» How to complete this task
Leave the pictures out. Return the rest of the listing below exactly.

» Task material
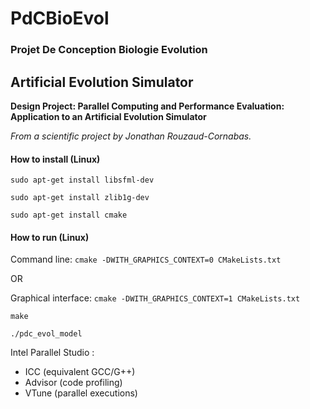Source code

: # PdCBioEvol

### Projet De Conception Biologie Evolution

## Artificial Evolution Simulator

**Design Project: Parallel Computing and Performance Evaluation: Application to an Artificial Evolution Simulator**

*From a scientific project by Jonathan Rouzaud-Cornabas.*


#### How to install (Linux)

`sudo apt-get install libsfml-dev`

`sudo apt-get install zlib1g-dev`

`sudo apt-get install cmake`


#### How to run (Linux)

Command line: `cmake -DWITH_GRAPHICS_CONTEXT=0 CMakeLists.txt`

OR

Graphical interface: `cmake -DWITH_GRAPHICS_CONTEXT=1 CMakeLists.txt`

`make`

`./pdc_evol_model`


Intel Parallel Studio :
- ICC (equivalent GCC/G++)
- Advisor (code profiling)
- VTune (parallel executions)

» Response
Source code

: # PdCBioEvol

### Projet De Conception Biologie Evolution

## Artificial Evolution Simulator

**Design Project: Parallel Computing and Performance Evaluation: Application to an Artificial Evolution Simulator**

*From a scientific project by Jonathan Rouzaud-Cornabas.*


#### How to install (Linux)

`sudo apt-get install libsfml-dev`

`sudo apt-get install zlib1g-dev`

`sudo apt-get install cmake`


#### How to run (Linux)

Command line: `cmake -DWITH_GRAPHICS_CONTEXT=0 CMakeLists.txt`

OR

Graphical interface: `cmake -DWITH_GRAPHICS_CONTEXT=1 CMakeLists.txt`

`make`

`./pdc_evol_model`


Intel Parallel Studio :
- ICC (equivalent GCC/G++)
- Advisor (code profiling)
- VTune (parallel executions)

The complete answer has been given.